You know you’re a woodworker when…

Took my wife to the city for her birthday earlier this week. Spent the day in the art museum. Easy to be overwhelmed in the presence of such great works of art. Got to see a couple Vermeers which I think is a huge treat.

But what really bowled me over wasn’t a painting but an 18th century carved frame. It had a cross-hatched ground and c-scrolls and acanthus leaves 1/2″ deep. It was magnificent. I wanted to take a picture of it for you but I couldn’t. “No really, I just want a picture of the frame!”

I’m an art fan, so no one has to drag me to the museum. If you’re not and you feel like your wife does in the Sears tool department, look at the frames.

You know you’re a woodworker when your favorite piece in an art museum is a frame!
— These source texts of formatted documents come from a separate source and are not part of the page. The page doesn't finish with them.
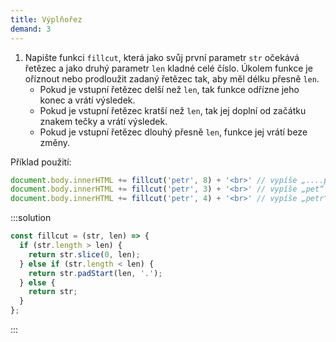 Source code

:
 ```yaml
---
title: Výplňořez
demand: 3
---
```


1. Napište funkci `fillcut`, která jako svůj první parametr `str` očekává řetězec a jako druhý parametr `len` kladné celé číslo. Úkolem funkce je oříznout nebo prodloužit zadaný řetězec tak, aby měl délku přesně `len`.
   - Pokud je vstupní řetězec delší než `len`, tak funkce odřízne jeho konec a vrátí výsledek.
   - Pokud je vstupní řetězec kratší než `len`, tak jej doplní od začátku znakem tečky a vrátí výsledek.
   - Pokud je vstupní řetězec dlouhý přesně `len`, funkce jej vrátí beze změny.

Příklad použití:

```js
document.body.innerHTML += fillcut('petr', 8) + '<br>' // vypíše „....petr“
document.body.innerHTML += fillcut('petr', 3) + '<br>' // vypíše „pet“
document.body.innerHTML += fillcut('petr', 4) + '<br>' // vypíše „petr“
```

:::solution

```js
const fillcut = (str, len) => {
  if (str.length > len) {
    return str.slice(0, len);
  } else if (str.length < len) {
    return str.padStart(len, '.');
  } else {
    return str;
  }
};
```

:::
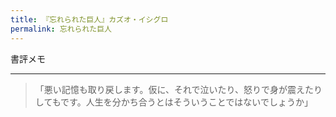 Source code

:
 ```yaml
---
title: 『忘れられた巨人』カズオ・イシグロ 
permalink: 忘れられた巨人
---
```


書評メモ

<hr />

> 「悪い記憶も取り戻します。仮に、それで泣いたり、怒りで身が震えたりしてもです。人生を分かち合うとはそういうことではないでしょうか」
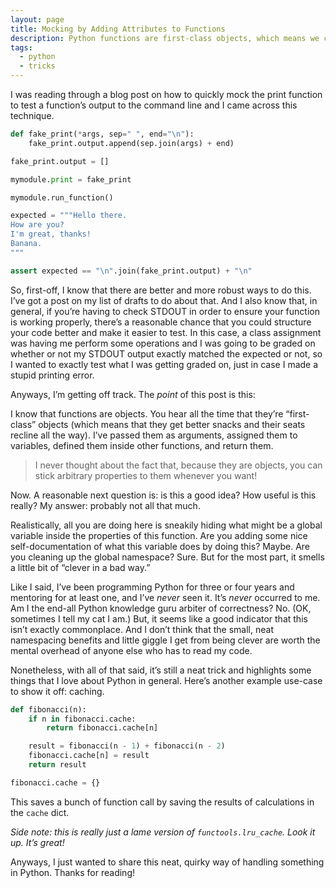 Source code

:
 ```yaml
---
layout: page
title: Mocking by Adding Attributes to Functions
description: Python functions are first-class objects, which means we can stick whatever data we want on them!
tags:
  - python
  - tricks
---
```

I was reading through a blog post on how to quickly mock the print function to test a function’s output to the command line and I came across this technique. 

```python
def fake_print(*args, sep=" ", end="\n"):
    fake_print.output.append(sep.join(args) + end)

fake_print.output = []

mymodule.print = fake_print

mymodule.run_function()

expected = """Hello there.
How are you?
I'm great, thanks!
Banana.
"""

assert expected == "\n".join(fake_print.output) + "\n"
```

So, first-off, I know that there are better and more robust ways to do this.  I’ve got a post on my list of drafts to do about that.  And I also know that, in general, if you’re having to check STDOUT in order to ensure your function is working properly, there’s a reasonable chance that you could structure your code better and make it easier to test.  In this case, a class assignment was having me perform some operations and I was going to be graded on whether or not my STDOUT output exactly matched the expected or not, so I wanted to exactly test what I was getting graded on, just in case I made a stupid printing error.

Anyways, I’m getting off track.  The *point* of this post is this:

I know that functions are objects.  You hear all the time that they’re “first-class” objects (which means that they get better snacks and their seats recline all the way).  I’ve passed them as arguments, assigned them to variables, defined them inside other functions, and return them.

> I never thought about the fact that, because they are objects, you can stick arbitrary properties to them whenever you want!

Now.  A reasonable next question is: is this a good idea?  How useful is this really?  My answer: probably not all that much.

Realistically, all you are doing here is sneakily hiding what might be a global variable inside the properties of this function.  Are you adding some nice self-documentation of what this variable does by doing this?  Maybe.  Are you cleaning up the global namespace?  Sure.  But for the most part, it smells a little bit of “clever in a bad way.”  

Like I said, I’ve been programming Python for three or four years and mentoring for at least one, and I’ve *never* seen it.  It’s *never* occurred to me.  Am I the end-all Python knowledge guru arbiter of correctness?  No.  (OK, sometimes I tell my cat I am.)  But, it seems like a good indicator that this isn’t exactly commonplace.  And I don’t think that the small, neat namespacing benefits and little giggle I get from being clever are worth the mental overhead of anyone else who has to read my code.

Nonetheless, with all of that said, it’s still a neat trick and highlights some things that I love about Python in general.  Here’s another example use-case to show it off: caching.

```python
def fibonacci(n):
    if n in fibonacci.cache:
        return fibonacci.cache[n]

    result = fibonacci(n - 1) + fibonacci(n - 2)
    fibonacci.cache[n] = result
    return result

fibonacci.cache = {}
```

This saves a bunch of function call by saving the results of calculations in the `cache` dict.

*Side note: this is really just a lame version of `functools.lru_cache`.  Look it up.  It’s great!*

Anyways, I just wanted to share this neat, quirky way of handling something in Python.  Thanks for reading!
6 thoughts on “You know you’re a woodworker when…

  1. Yaakov Bar Am

    I don’t think most wives do appreciate such things. My wife doesn’t even like to go to the lumber yard with me. Imagine! She thinks it is boring looking through a pile stock for the best boards! Non-woodworkers, can’t live with them, can’t live without them.
    yaakov….
    http://fbyaakov.wordpress.com

  2. Adam Cherubini

    I think backs are fair game. Don’t you agree that frames are seriously more underground? I mean, heck, I’ve seen wall colors in museums or the font types of the placards that I just loved. That’s pretty esoteric. Backs? No you guys aren’t making me feel better at all. This was one seriously nice frame. Need one of those James Bond spy cameras.

    This wasn’t the only time I was foiled in a museum when I wanted to snap a picture. I remember being in the MET with Joel and wanting to take a picture and having the guard almost grab my camera like a recently shorn Brittany Spears or stumbling Lindsey Lohan. I was surprised the guard didn’t spit on me. But, hey, that’s New York.

    Joel asked me why I didn’t use my "press credentials". Do I have press credentials? Chris? Are we members of the mainstream press?

  3. james

    I’m always trying to see the construction of the back of the piece.

    Me To! It’s the reason i collect old furniture, i have always been fascinated by the construction details of early american furniture. I can spend hours with pieces turned upside down, drawers set aside and 1000 watts of light on the matter at hand. Wonderful way to spend the day actually. Try that in a museum and you are gonna be arrested in a hurry.

  4. Frederick

    I’ve basically done the same thing with period furniture, except that I’m always trying to see the construction of the back of the piece. It’s usually placed too close to the wall and invisible. I remember putting in a request at the DeWitt Wallace Museum, Williamsburg, for their furniture to be placed AWAY from the walls so that the backs may be seen. I went back one year later and to my surprise, they had moved everything away from the walls and now the backs were visible.